#### About this task:
How many of the lines below contain "github"? Answer with that number alone.

Rendered images with source text

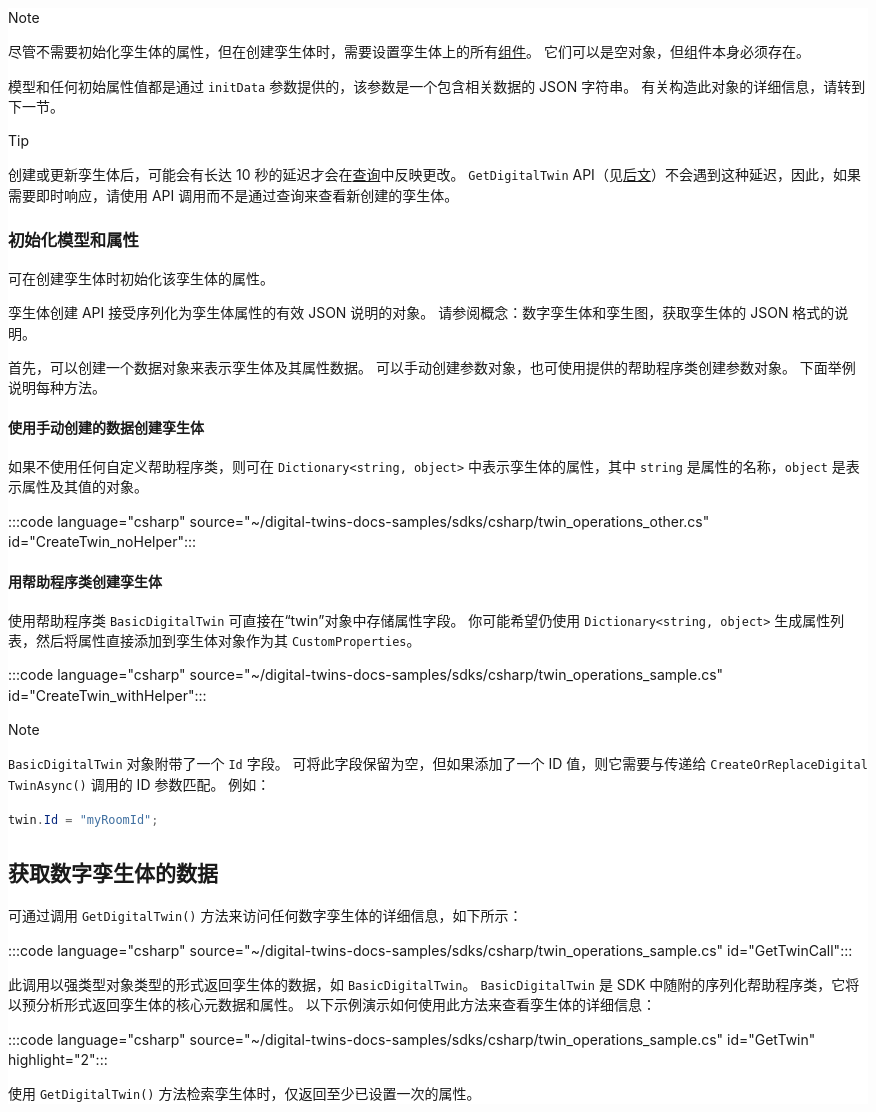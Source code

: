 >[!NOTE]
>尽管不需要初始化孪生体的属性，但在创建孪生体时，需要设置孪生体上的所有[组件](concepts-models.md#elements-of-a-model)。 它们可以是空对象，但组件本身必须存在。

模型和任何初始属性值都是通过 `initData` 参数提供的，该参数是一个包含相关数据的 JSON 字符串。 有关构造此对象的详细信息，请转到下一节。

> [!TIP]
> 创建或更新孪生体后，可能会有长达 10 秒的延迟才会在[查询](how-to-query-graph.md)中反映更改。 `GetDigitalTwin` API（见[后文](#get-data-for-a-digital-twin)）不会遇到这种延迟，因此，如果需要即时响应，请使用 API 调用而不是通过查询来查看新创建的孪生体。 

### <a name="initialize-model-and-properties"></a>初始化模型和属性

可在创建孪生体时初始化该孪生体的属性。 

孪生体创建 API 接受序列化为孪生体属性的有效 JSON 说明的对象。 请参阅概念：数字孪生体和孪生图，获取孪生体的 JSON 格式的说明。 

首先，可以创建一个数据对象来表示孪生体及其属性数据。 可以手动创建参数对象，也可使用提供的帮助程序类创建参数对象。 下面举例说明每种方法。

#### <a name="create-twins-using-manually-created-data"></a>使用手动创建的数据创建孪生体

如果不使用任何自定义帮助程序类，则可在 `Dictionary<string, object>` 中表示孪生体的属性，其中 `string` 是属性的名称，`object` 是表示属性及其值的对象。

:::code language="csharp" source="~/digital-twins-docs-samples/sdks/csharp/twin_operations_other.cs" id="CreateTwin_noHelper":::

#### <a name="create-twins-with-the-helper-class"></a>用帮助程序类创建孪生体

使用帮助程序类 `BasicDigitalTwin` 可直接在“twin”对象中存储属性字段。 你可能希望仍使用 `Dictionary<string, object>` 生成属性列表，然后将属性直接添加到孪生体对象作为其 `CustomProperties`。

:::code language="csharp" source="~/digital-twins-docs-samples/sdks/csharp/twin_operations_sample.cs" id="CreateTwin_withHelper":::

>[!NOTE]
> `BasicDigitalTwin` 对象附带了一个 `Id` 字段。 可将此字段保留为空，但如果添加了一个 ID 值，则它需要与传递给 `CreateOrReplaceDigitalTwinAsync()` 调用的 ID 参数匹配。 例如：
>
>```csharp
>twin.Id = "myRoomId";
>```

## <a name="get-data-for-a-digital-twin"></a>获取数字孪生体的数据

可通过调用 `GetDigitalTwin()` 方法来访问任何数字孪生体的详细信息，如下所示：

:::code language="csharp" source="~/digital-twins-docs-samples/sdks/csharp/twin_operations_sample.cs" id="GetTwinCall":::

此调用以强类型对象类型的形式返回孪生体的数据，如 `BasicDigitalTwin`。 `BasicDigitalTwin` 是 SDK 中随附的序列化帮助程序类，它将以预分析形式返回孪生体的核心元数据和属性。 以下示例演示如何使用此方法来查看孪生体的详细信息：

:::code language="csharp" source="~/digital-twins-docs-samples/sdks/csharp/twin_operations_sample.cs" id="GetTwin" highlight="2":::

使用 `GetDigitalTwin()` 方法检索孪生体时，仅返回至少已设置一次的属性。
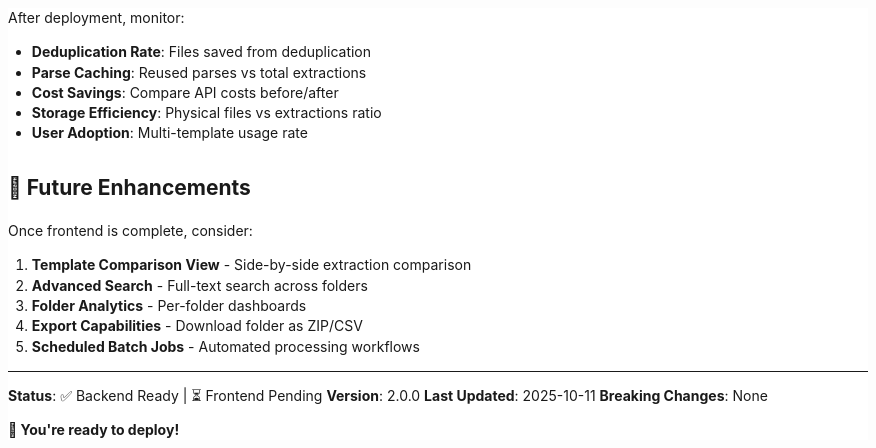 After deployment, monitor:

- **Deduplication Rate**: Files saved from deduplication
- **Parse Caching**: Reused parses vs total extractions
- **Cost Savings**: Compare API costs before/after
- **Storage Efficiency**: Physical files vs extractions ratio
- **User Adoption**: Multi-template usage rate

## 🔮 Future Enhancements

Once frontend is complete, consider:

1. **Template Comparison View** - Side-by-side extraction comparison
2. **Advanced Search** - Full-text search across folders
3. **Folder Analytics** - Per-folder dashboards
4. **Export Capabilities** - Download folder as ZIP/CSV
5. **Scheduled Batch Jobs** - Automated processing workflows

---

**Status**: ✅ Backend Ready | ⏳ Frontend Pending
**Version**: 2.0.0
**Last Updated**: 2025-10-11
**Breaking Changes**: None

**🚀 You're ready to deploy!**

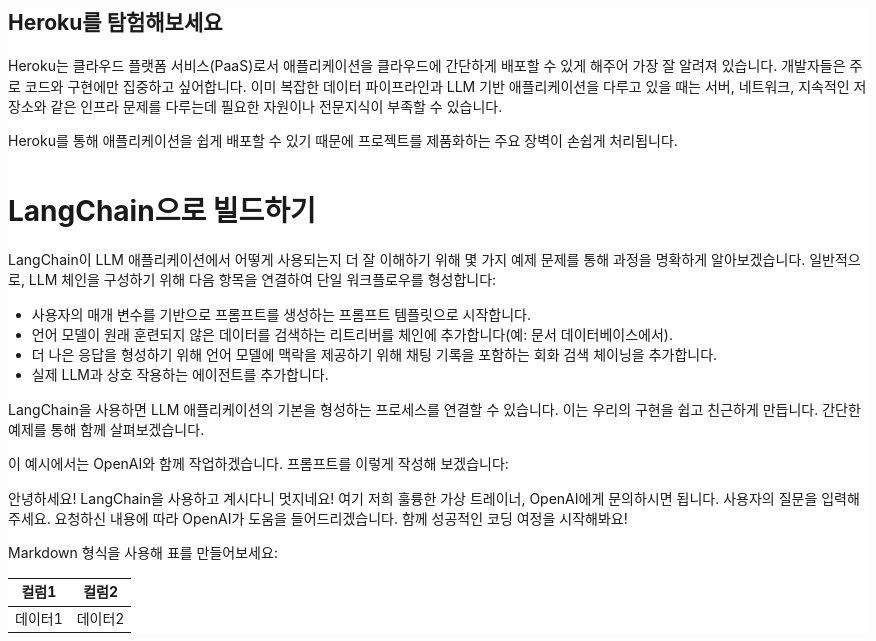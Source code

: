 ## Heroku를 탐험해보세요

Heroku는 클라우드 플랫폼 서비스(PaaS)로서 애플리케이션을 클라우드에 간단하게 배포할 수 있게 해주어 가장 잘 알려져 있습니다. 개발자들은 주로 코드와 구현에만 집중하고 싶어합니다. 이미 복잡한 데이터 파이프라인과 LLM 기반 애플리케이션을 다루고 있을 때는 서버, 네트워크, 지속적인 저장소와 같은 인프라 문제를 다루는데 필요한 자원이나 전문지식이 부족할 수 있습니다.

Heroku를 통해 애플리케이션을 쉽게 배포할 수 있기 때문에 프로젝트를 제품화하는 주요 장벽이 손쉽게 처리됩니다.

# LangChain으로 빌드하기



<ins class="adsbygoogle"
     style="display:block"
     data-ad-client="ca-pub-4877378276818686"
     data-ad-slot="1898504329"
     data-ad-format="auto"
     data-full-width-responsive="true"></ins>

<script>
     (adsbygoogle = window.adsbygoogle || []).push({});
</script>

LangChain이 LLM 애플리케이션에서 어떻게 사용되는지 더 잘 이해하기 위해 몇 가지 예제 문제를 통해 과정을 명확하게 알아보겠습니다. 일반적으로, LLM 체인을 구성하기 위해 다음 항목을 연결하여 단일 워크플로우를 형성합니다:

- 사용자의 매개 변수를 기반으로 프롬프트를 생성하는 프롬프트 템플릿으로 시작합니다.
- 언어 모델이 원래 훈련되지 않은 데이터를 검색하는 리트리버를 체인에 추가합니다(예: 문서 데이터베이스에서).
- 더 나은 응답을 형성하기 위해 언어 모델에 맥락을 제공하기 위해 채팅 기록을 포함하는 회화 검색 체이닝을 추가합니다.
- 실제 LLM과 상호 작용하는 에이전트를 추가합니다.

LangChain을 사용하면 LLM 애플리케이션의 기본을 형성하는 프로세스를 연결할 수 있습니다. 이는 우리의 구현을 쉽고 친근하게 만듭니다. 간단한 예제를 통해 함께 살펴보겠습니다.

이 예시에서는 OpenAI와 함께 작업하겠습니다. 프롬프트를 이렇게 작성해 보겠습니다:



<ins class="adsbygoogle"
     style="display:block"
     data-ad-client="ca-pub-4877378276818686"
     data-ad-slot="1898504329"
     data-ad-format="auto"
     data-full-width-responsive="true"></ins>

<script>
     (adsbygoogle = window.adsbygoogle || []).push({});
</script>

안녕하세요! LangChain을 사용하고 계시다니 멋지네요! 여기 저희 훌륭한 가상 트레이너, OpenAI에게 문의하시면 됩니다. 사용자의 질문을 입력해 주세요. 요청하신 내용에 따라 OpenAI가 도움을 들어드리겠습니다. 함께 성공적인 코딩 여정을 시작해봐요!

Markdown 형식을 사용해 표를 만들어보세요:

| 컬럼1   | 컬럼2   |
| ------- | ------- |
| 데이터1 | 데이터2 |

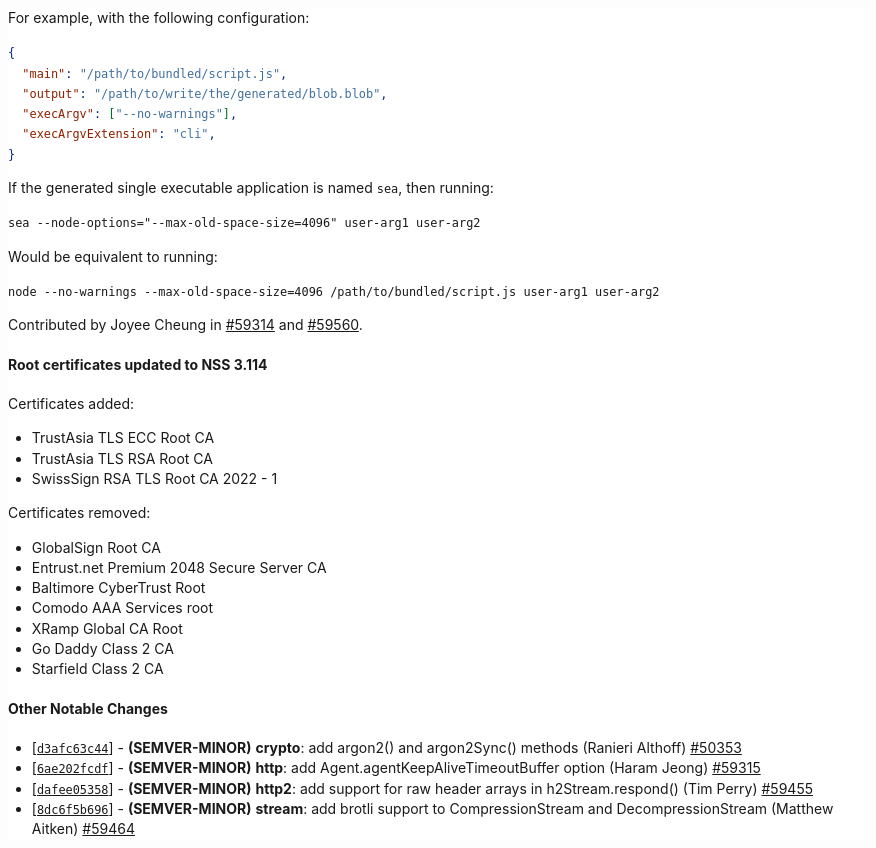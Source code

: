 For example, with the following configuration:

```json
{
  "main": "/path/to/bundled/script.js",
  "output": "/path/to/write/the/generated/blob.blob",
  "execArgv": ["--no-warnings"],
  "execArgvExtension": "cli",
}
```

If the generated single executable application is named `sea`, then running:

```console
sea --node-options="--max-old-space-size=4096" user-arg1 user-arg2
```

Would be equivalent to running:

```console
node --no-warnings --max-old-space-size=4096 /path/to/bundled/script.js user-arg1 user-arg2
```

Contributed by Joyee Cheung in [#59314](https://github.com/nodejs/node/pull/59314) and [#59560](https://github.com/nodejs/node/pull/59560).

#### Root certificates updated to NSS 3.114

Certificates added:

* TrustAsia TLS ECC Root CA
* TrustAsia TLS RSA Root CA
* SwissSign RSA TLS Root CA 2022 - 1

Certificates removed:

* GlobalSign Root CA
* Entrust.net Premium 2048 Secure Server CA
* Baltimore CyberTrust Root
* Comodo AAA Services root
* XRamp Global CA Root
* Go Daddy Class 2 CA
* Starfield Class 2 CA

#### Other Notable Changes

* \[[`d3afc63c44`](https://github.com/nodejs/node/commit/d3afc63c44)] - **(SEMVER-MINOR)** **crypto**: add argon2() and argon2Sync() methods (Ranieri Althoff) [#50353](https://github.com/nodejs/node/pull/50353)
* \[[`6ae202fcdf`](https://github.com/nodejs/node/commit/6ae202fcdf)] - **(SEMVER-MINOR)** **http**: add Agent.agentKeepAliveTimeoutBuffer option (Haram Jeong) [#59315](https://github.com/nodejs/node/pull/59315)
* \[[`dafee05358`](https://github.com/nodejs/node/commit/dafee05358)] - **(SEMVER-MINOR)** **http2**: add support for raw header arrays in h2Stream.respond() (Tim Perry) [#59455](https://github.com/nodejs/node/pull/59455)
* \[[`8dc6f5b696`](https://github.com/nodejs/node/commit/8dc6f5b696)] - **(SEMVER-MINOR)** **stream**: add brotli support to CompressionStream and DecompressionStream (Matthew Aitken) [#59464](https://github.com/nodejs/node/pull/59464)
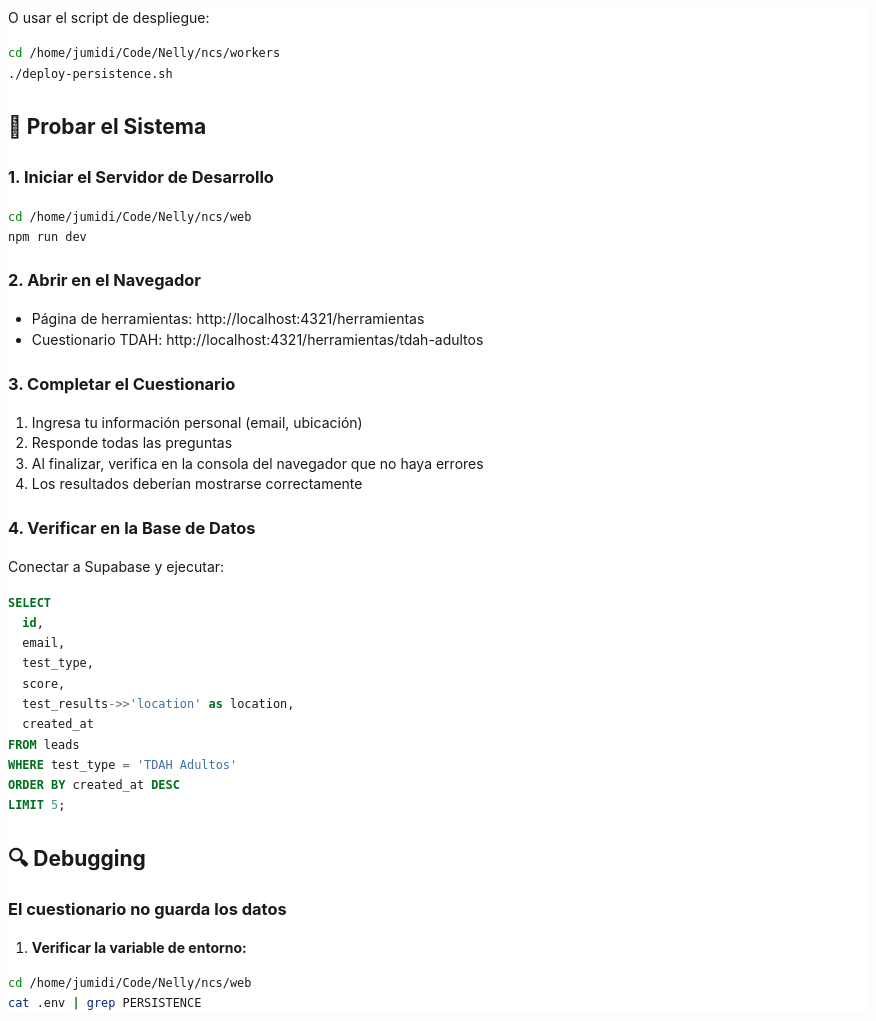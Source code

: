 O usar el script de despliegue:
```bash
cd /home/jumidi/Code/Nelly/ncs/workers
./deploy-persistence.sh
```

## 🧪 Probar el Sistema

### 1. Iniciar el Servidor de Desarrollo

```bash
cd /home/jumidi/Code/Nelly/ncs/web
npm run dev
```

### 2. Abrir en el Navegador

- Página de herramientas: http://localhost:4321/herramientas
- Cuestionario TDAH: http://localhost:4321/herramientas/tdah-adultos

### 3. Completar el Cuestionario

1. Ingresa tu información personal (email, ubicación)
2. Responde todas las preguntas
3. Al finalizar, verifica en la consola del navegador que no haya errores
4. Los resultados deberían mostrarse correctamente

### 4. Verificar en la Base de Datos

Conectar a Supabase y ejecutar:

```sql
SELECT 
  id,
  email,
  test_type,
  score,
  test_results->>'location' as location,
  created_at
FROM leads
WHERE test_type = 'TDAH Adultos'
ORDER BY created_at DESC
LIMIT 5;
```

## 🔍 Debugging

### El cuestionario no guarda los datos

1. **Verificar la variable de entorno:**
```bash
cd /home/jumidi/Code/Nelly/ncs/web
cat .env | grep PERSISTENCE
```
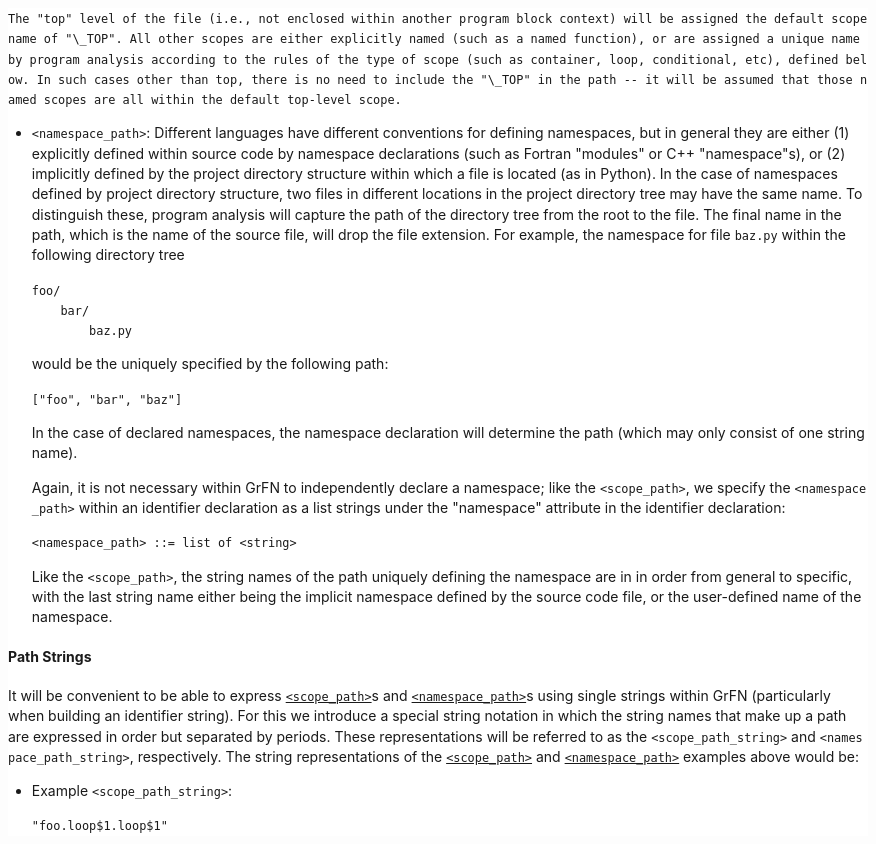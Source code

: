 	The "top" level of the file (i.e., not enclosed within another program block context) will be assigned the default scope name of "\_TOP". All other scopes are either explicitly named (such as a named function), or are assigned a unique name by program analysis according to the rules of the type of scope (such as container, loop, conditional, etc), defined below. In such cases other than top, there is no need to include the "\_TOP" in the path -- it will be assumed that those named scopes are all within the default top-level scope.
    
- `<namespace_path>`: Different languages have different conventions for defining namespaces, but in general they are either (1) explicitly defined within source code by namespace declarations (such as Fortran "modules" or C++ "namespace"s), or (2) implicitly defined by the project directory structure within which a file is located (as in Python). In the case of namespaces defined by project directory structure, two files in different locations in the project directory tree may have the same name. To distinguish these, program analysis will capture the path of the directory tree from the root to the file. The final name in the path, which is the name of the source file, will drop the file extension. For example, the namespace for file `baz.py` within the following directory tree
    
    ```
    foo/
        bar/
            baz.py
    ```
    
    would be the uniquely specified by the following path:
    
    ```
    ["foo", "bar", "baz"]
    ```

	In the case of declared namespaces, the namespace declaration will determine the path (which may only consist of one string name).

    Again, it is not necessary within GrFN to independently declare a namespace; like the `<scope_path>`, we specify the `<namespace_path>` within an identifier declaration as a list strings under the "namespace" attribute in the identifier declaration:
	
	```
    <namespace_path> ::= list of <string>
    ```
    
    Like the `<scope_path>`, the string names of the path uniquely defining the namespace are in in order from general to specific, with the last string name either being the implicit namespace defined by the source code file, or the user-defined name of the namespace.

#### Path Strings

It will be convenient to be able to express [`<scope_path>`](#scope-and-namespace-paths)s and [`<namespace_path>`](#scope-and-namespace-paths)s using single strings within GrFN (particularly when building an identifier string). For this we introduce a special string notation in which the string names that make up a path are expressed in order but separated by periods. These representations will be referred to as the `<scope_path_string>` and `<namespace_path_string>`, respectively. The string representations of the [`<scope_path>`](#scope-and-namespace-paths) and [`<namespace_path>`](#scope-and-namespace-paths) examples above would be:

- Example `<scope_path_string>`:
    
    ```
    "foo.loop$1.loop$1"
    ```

#### Task answer:
5